On a recent trip to Philadelphia I went on a long bike ride with a friend. We rode through Fairmount Park, arguably one of the largest urban parks in the country. The park includes a collection of historic estates, many built during the eighteenth century as a country escape for wealthy city dwellers. I’d never been to any, and since I’d just watched a movie about Benedict Arnold, I decided to visit Mount Pleasant. Perched on a cliff above the Schuylkill River, the house was built in the 1760s by a Scottish sea captain and privateer, John Macpherson. It was purchased by Benedict Arnold for his loyalist bride Peggy Shippen in 1779, about a year and a half before he defected to the British side. Most sources agree that the couple never occupied the property.
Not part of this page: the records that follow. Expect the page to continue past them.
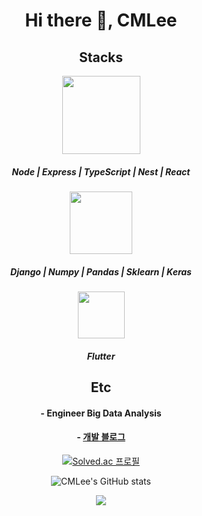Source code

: <div align='center'>

# Hi there 👋, CMLee

  
<!--
**One-armed-boy/One-armed-boy** is a ✨ _special_ ✨ repository because its `README.md` (this file) appears on your GitHub profile.

Here are some ideas to get you started:

- 🔭 I’m currently working on ...
- 🌱 I’m currently learning ...
- 👯 I’m looking to collaborate on ...
- 🤔 I’m looking for help with ...
- 💬 Ask me about ...
- 📫 How to reach me: ...
- 😄 Pronouns: ...
- ⚡ Fun fact: ...
-->

  
## Stacks 

<img align='center' src="https://img.shields.io/badge/JavaScript-F7DF1E?style=round&logo=JavaScript&logoColor=black"  width="125"/><div></div>
##### Node | Express | TypeScript | Nest | React
###
<img align='center' src="https://img.shields.io/badge/Python-3776AB?style=round&logo=Python&logoColor=white" width="100"/><div></div>
##### Django | Numpy | Pandas | Sklearn | Keras
###
<img align='center' src="https://img.shields.io/badge/Dart-0175C2?style=round&logo=Dart&logoColor=white"  width="75"/><div></div>
##### Flutter
###
<!-- <img align='center' src="https://img.shields.io/badge/Java-007396?style=round&logo=Java&logoColor=white"  width="50"/><div></div> -->
 
## Etc
#### - Engineer Big Data Analysis
#### - <a href="https://one-armed-boy.tistory.com/">개발 블로그</a>

[![Solved.ac 프로필](http://mazassumnida.wtf/api/v2/generate_badge?boj=lcm5500)](https://solved.ac/lcm5500) <div></div>
![CMLee's GitHub stats](https://github-readme-stats.vercel.app/api?username=One-armed-boy&show_icons=true&theme=radical)

<div align="center">
    <img src="https://github-readme-stats.vercel.app/api/top-langs/?username=One-armed-boy&layout=compact&theme=tokyonight">
</div>
</div> 

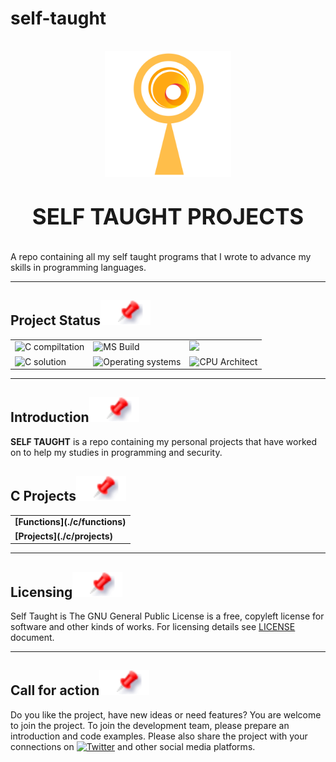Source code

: # self-taught

<h1 align="center" style="display: block; font-size: 2.5em; font-weight: bold; margin-block-start: 1em; margin-block-end: 1em;">
<a name="logo" href="mail:manomitehq@gmail.com"><img align="center" src="/assets/img/brand.png" alt="Self Taught Home" style="width:40%;height:40%"/></a>
  <br><br><strong>SELF TAUGHT PROJECTS</strong>
</h1>

A repo containing all my self taught programs that I wrote to advance my skills in programming languages.

---

<!-- markdownlint-disable -->
## Project Status[![](./assets/img/pin.svg)](#project-status)
<table class="no-border">
  <tr>
    <td><img src="https://github.com/aregtech/areg-sdk/actions/workflows/c-cpp.yml/badge.svg" alt="C compiltation"/></td>
    <td><img src="https://github.com/aregtech/areg-sdk/actions/workflows/msbuild.yml/badge.svg" alt="MS Build"/></td>
    <td><img src="https://github.com/aregtech/areg-sdk/actions/workflows/codeql-analysis.yml/badge.svg" atl="CodeQL"/></td>
  </tr>
  <tr>
    <td><img src="https://img.shields.io/badge/Solution-C++17-blue.svg?style=flat&logo=c%2B%2B&logoColor=b0c0c0&labelColor=363D44" alt="C solution"/></td>
    <td><img src="https://img.shields.io/badge/OS-linux%20%7C%20windows-blue??style=flat&logo=Linux&logoColor=b0c0c0&labelColor=363D44" alt="Operating systems"/></td>
    <td><img src="https://img.shields.io/badge/CPU-x86%20%7C%20x86__64%20%7C%20arm%20%7C%20aarch64-blue?style=flat&logo=amd&logoColor=b0c0c0&labelColor=363D44" alt="CPU Architect"/></td>
  </tr>
</table>

---

## Introduction[![](./assets/img/pin.svg)](#introduction)

**SELF TAUGHT** is a repo containing my personal projects that have worked on to help my studies in programming and security.

## C Projects[![](./assets/img/pin.svg)](#c)
<table>
  <tr>
    <td nowrap><strong>[Functions](./c/functions)</strong></td>
  </tr>
  <tr>
    <td nowrap><strong>[Projects](./c/projects)</strong></td>
  </tr>
</table>

---

## Licensing[![](./assets/img/pin.svg)](#licensing)
 
Self Taught is The GNU General Public License is a free, copyleft license for software and other kinds of works. For licensing details see [LICENSE](./LICENSE.txt) document.

---

## Call for action[![](./assets/img/pin.svg)](#call-for-action)

Do you like the project, have new ideas or need features? You are welcome to join the project. To join the development team, please prepare an introduction and code examples. Please also share the project with your connections on [![Twitter](https://img.shields.io/twitter/url?label=Twitter&style=social&url=https://github.com/mitmelon/self-taught)](https://twitter.com/intent/tweet?text=Wow:&url=https://github.com/mitmelon/self-taught) and other social media platforms.
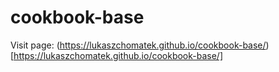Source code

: # cookbook-base

Visit page: (https://lukaszchomatek.github.io/cookbook-base/)[https://lukaszchomatek.github.io/cookbook-base/]
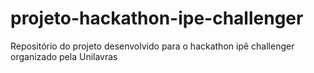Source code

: # projeto-hackathon-ipe-challenger
Repositório do projeto desenvolvido para o hackathon ipê challenger organizado pela Unilavras
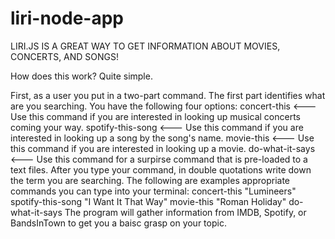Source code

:# liri-node-app

LIRI.JS IS A GREAT WAY TO GET INFORMATION ABOUT MOVIES, CONCERTS, AND SONGS!

How does this work? Quite simple. 

First, as a user you put in a two-part command. The first part identifies what are you searching. You have the following four options: 
    concert-this        <--- Use this command if you are interested in looking up musical concerts coming your way.
    spotify-this-song   <--- Use this command if you are interested in looking up a song by the song's name.
    movie-this          <--- Use this command if you are interested in looking up a movie.
    do-what-it-says     <--- Use this command for a surpirse command that is pre-loaded to a text files. 
After you type your command, in double quotations write down the term you are searching. 
The following are examples appropriate commands you can type into your terminal: 
    concert-this "Lumineers"
    spotify-this-song "I Want It That Way"
    movie-this "Roman Holiday" 
    do-what-it-says
The program will gather information from IMDB, Spotify, or BandsInTown to get you a baisc grasp on your topic. 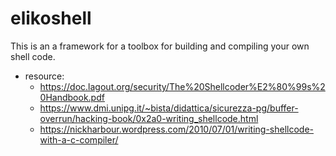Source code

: # elikoshell
This is an a framework for a toolbox for building and compiling your own shell code.



- resource:
    - https://doc.lagout.org/security/The%20Shellcoder%E2%80%99s%20Handbook.pdf
    - https://www.dmi.unipg.it/~bista/didattica/sicurezza-pg/buffer-overrun/hacking-book/0x2a0-writing_shellcode.html
    - https://nickharbour.wordpress.com/2010/07/01/writing-shellcode-with-a-c-compiler/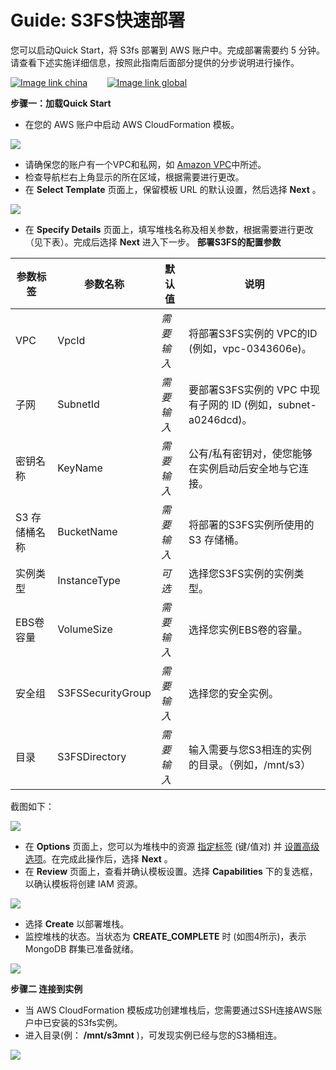 # Guide: S3FS快速部署

您可以启动Quick Start，将 S3fs 部署到 AWS 账户中。完成部署需要约 5 分钟。请查看下述实施详细信息，按照此指南后面部分提供的分步说明进行操作。

[![Image link china](https://s3.cn-north-1.amazonaws.com.cn/chinalabs/assets/ChinaRegion.png)](https://console.amazonaws.cn/cloudformation/home?region=cn-north-1#/stacks/new?stackName=S3FS&templateURL=https://s3.cn-north-1.amazonaws.com.cn/chinalabs/s3fs-fixed.template) &nbsp;&nbsp;&nbsp;&nbsp;&nbsp;&nbsp;&nbsp;[![Image link global](https://s3.cn-north-1.amazonaws.com.cn/chinalabs/assets/GlobalRegion.png)](https://console.aws.amazon.com/cloudformation/home?region=us-east-1#/stacks/new?stackName=S3FS&templateURL=https://s3-us-west-2.amazonaws.com/chinalabs/s3fs-fixed.template)

**步骤一：加载Quick Start**

- 在您的 AWS 账户中启动 AWS CloudFormation 模板。

![](https://s3.cn-north-1.amazonaws.com.cn/chinalabs/assets/s3fs/01.png)

- 请确保您的账户有一个VPC和私网，如 [Amazon VPC](http://docs.aws.amazon.com/AmazonVPC/latest/UserGuide/VPC_DHCP_Options.html)中所述。
- 检查导航栏右上角显示的所在区域，根据需要进行更改。
- 在 **Select Template** 页面上，保留模板 URL 的默认设置，然后选择 **Next** 。

![](https://s3.cn-north-1.amazonaws.com.cn/chinalabs/assets/s3fs/02.png)

- 在 **Specify Details** 页面上，填写堆栈名称及相关参数，根据需要进行更改（见下表）。完成后选择 **Next** 进入下一步。
  **部署S3FS的配置参数**

| 参数标签 | 参数名称 | 默认值 | 说明 |
| --- | --- | --- | --- |
| VPC | VpcId | _需要输入_ | 将部署S3FS实例的 VPC的ID (例如，vpc-0343606e)。 |
| 子网 | SubnetId | _需要输入_ | 要部署S3FS实例的 VPC 中现有子网的 ID (例如，subnet-a0246dcd)。 |
| 密钥名称 | KeyName | _需要输入_ | 公有/私有密钥对，使您能够在实例启动后安全地与它连接。|
| S3 存储桶名称 | BucketName | _需要输入_ | 将部署的S3FS实例所使用的S3 存储桶。 |
| 实例类型 | InstanceType | _可选_ | 选择您S3FS实例的实例类型。|
| EBS卷容量 | VolumeSize | _需要输入_ | 选择您实例EBS卷的容量。|
| 安全组 | S3FSSecurityGroup | _需要输入_ | 选择您的安全实例。|
| 目录 | S3FSDirectory | _需要输入_ | 输入需要与您S3相连的实例的目录。（例如，/mnt/s3）|

截图如下：

![](https://s3.cn-north-1.amazonaws.com.cn/chinalabs/assets/s3fs/03.png)

- 在 **Options** 页面上，您可以为堆栈中的资源 [指定标签](https://docs.aws.amazon.com/AWSCloudFormation/latest/UserGuide/aws-properties-resource-tags.html) (键/值对) 并 [设置高级选项](https://docs.aws.amazon.com/AWSCloudFormation/latest/UserGuide/cfn-console-add-tags.html)。在完成此操作后，选择 **Next** 。
- 在 **Review** 页面上，查看并确认模板设置。选择 **Capabilities** 下的复选框，以确认模板将创建 IAM 资源。

![](https://s3.cn-north-1.amazonaws.com.cn/chinalabs/assets/s3fs/04.png)

- 选择 **Create** 以部署堆栈。
- 监控堆栈的状态。当状态为 **CREATE\_COMPLETE** 时 (如图4所示)，表示 MongoDB 群集已准备就绪。

![](https://s3.cn-north-1.amazonaws.com.cn/chinalabs/assets/s3fs/05.png)

****步骤二 连接到实例****
- 当 AWS CloudFormation 模板成功创建堆栈后，您需要通过SSH连接AWS账户中已安装的S3fs实例。
- 进入目录(例： **/mnt/s3mnt** )，可发现实例已经与您的S3桶相连。

![](https://s3.cn-north-1.amazonaws.com.cn/chinalabs/assets/s3fs/06.png)
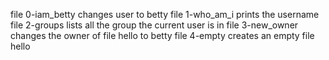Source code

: file 0-iam_betty changes user to betty
file 1-who_am_i prints the username
file 2-groups lists all the group the current user is in
file 3-new_owner changes the owner of file hello to betty
file 4-empty creates an empty file hello
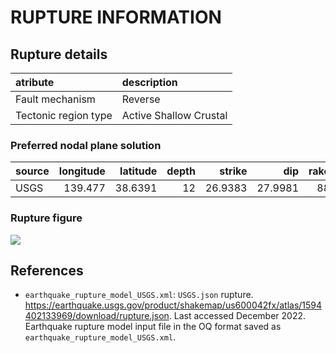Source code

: # RUPTURE INFORMATION
    
## Rupture details

| atribute             | description            |
|:---------------------|:-----------------------|
| Fault mechanism       | Reverse                |
| Tectonic region type | Active Shallow Crustal |

### Preferred nodal plane solution

| source   |   longitude |   latitude |   depth |   strike |     dip |   rake |   mag |
|:---------|------------:|-----------:|--------:|---------:|--------:|-------:|------:|
| USGS     |     139.477 |    38.6391 |      12 |  26.9383 | 27.9981 |     88 |  6.43 |

### Rupture figure

![](earthquake_ruptures.png)

## References

- `earthquake_rupture_model_USGS.xml`: `USGS.json` rupture. https://earthquake.usgs.gov/product/shakemap/us600042fx/atlas/1594402133969/download/rupture.json. Last accessed December 2022. Earthquake rupture model input file in the OQ format saved as `earthquake_rupture_model_USGS.xml`.

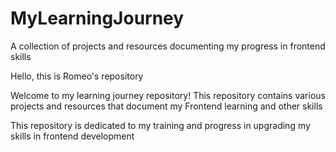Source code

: # MyLearningJourney
A collection of projects and resources documenting my progress in frontend skills

Hello, this is Romeo's repository

Welcome to my learning journey repository! This repository contains various projects and resources that document my Frontend learning and other skills

This repository is dedicated to my training and progress in upgrading my skills in frontend development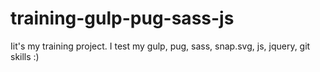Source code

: # training-gulp-pug-sass-js
Iit's my training project. I test my gulp, pug, sass, snap.svg, js, jquery, git skills :)
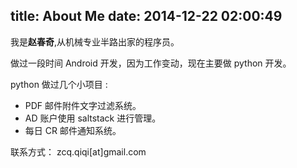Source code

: title: About Me
date: 2014-12-22 02:00:49
---
我是**赵春奇**,从机械专业半路出家的程序员。

做过一段时间 Android 开发，因为工作变动，现在主要做 python 开发。

python 做过几个小项目 :

* PDF 邮件附件文字过滤系统。
* AD 账户使用 saltstack 进行管理。
* 每日 CR 邮件通知系统。

联系方式： zcq.qiqi[at]gmail.com
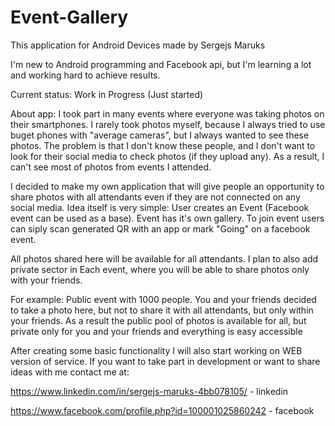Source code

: # Event-Gallery
This application for Android Devices made by Sergejs Maruks

I'm new to Android programming and Facebook api, but I'm learning a lot and working hard to achieve results.

Current status: Work in Progress (Just started)

About app: I took part in many events where everyone was taking photos on their smartphones.
I rarely took photos myself, because I always tried to use buget phones with "average cameras", but I always wanted to see these photos.
The problem is that I don't know these people, and I don't want to look for their social media to check photos (if they upload any). 
As a result, I can't see most of photos from events I attended.

I decided to make my own application that will give people an opportunity to share photos with all attendants even if they are not connected on any social media.
Idea itself is very simple: User creates an Event (Facebook event can be used as a base). Event has it's own gallery.
To join event users can siply scan generated QR with an app or mark "Going" on a facebook event.

All photos shared here will be available for all attendants.
I plan to also add private sector in Each event, where you will be able to share photos only with your friends.

For example: Public event with 1000 people. 
You and your friends decided to take a photo here, but not to share it with all attendants, but only within your friends.
As a result the public pool of photos is available for all, but private only for you and your friends and everything is easy accessible

After creating some basic functionality I will also start working on WEB version of service. 
If you want to take part in development or want to share ideas with me contact me at:

https://www.linkedin.com/in/sergejs-maruks-4bb078105/ - linkedin

https://www.facebook.com/profile.php?id=100001025860242 - facebook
I’ve visited a lot of historic homes and can be hard to impress… I was impressed with Mount Pleasant. Though a relatively small house, it is certainly one of the grandest homes along the Schuylkill and according to John Adams who visited in 1775, “the most elegant seat in Pennsylvania.” Mount Pleasant is classic Georgian in style with symmetry and balance. The owner and his builder-architect (Thomas Nevell, apprentice to the man who built Independence Hall) wanted to make a bold statement and they succeeded. One wanted to cement his place in Philadelphia society, the other wanted to demonstrate his prowess at craftsmanship and building. The house is a showcase of Philadelphia craftsmanship, with ornately carved paneling. While sparsely furnished, the furniture on exhibit throughout the house is stunning and was carefully selected from the Philadelphia Museum of Art’s collection. The Museum administers two of the Park’s mansions, which are owned by the City of Philadelphia. The house is flanked by two outbuildings, originally used as the estate office and the kitchen.
For the most part, the mansions in Fairmount Park were not owned by people whose names are recognized by the general public beyond Philadelphia. But they offer well-preserved examples of early American architecture and the opportunity to see the craftsmanship for which Philadelphia artisans were famous. After our tour of Mount Pleasant, my friend and I biked by two other mansions, one was Woodford, another fine example of Georgian architecture. Built in 1756 as a summer house, the owner’s nephew who spent much time there as a boy grew up to be signer of the Declaration of Independence and the U.S. Constitution. In 1771 the house was purchased by the crown agent for Philadelphia and during the British occupation of Philadelphia the house was most likely visited by the major British officers. When the Americans regained control of the city, the owners were forced to flee to England.
There are seven historic estates in Fairmount Park and all have interesting stories to tell.